The author wrote very beautifully about the idea of transcendence, and the plight of the lonely individual, (which I must add not all artists suffer from). Most of the article seems to indicate that artists "must depict not just the struggle of good against evil, but the 'new' human spirit that will necessarily insure the victory of all that is good." On one level we all do this. That is, aim to come to "new" understandings, and I agree with the author that "art" has a lot more to offer than depicting good against evil. However, I also feel we should be careful not to assume that art made by Bahá'ís is so very separate from art made by non-Bahá'ís. We all live in the same world, and art concerns society in one way or another.
When Bahá'ís talk about the arts, I feel, it is wisest to avoid the word Bahá'í art, because its meaning is ambiguous. If we talk of art being made by Bahá'ís or inspired by the Bahá'í Faith this is not only more accurate, but at the same time takes away the need to then decide what Bahá'í art is or isn't. Then when we talk about Bahá'í artists or Bahá'ís who are artists, we can talk about artists who work in any medium or imagery. I'm not suddenly a non-Bahá'í when my subject matter does not contain some overt reference to the Bahá'í Faith. What I feel artists who are Bahá'ís must be careful about is not to wait for approval from the Bahá'í community. The development of the arts is a cumulative social process, and depends largely on the place which the arts are given in the life of society, but creativity and art is both a cause of, and a result of, individual spiritual growth.

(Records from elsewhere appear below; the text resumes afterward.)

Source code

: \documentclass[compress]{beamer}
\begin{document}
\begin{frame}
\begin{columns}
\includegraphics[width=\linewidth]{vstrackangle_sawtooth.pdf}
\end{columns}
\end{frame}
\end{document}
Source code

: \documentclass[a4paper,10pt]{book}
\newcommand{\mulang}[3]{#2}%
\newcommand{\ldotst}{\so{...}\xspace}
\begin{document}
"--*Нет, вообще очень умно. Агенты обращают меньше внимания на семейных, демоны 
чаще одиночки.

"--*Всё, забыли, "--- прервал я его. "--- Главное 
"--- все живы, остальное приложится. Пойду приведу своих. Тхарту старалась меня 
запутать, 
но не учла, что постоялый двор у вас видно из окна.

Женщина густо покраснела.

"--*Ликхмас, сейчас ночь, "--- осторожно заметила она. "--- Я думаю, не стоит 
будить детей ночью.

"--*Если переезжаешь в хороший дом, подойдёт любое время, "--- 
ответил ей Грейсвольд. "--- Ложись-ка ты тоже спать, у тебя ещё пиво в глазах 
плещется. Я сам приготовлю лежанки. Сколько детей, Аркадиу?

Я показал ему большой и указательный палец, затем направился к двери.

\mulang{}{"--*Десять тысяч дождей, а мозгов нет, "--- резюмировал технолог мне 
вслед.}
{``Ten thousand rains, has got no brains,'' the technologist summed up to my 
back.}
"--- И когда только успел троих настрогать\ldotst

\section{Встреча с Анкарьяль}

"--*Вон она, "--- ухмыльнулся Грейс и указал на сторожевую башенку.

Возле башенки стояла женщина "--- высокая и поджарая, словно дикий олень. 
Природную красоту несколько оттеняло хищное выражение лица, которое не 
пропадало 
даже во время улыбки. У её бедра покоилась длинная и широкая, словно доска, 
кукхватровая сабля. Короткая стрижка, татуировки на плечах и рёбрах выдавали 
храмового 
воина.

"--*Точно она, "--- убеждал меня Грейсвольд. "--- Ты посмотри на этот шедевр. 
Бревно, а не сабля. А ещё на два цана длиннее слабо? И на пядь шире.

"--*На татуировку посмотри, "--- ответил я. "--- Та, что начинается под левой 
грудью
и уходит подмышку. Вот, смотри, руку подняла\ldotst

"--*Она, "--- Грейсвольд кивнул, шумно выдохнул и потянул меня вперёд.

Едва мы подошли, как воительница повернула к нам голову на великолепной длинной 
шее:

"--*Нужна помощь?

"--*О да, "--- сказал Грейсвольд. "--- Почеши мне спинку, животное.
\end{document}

Finally, the whole tone of the article was difficult for me to read "neutrally" because of the excessive use of the masculine pronoun. A footnote stating that the intention in the use of the masculine pronoun was to include both sexes, indicated to me that the issue of equality was not important enough to that person in order for them to look for a better way of expressing an idea. The issue is in making the effort to change a habit.
Sonja van Kerkhoff
Inder Manocha replies:
First, Ms. van Kerkhoff explains that one of the reasons for her initial anger towards my article was that I apparently suggested Bahá'í artists "should be cudgelling their brains about the nature of their contribution." A re-reading of my opening paragraph will make it clear that such an imperative slant is of her own making. What I wrote in fact was that: "...the Bahá'í artist is left cudgelling his brains about the nature of his contribution."
I do not mind criticism but I object to misrepresentation.
Second, while criticising my article for being "one-sided," I cannot help but return the comment with regard to Ms. van Kerkhoff's assessment of my remarks. For example, the objection raised in her third paragraph that: "The author sees art as a result of the individual struggling with the unknown" simply neglects my discussion of art as a means of reflecting the contradictory forces at play in society. One can hardly describe these as "the unknown"; rather, they are disturbingly palpable.
Third, given Ms. van Kerkhoff's objection to the overtly didactic (paragraph two), I find her remedy to my use of the (generic) masculine pronoun (namely, "The issue is in making the effort to change a habit") surprisingly instructive. I also wonder if she would extend her criticism and solution to those whose station in our Faith is incalculably more elevated than mine.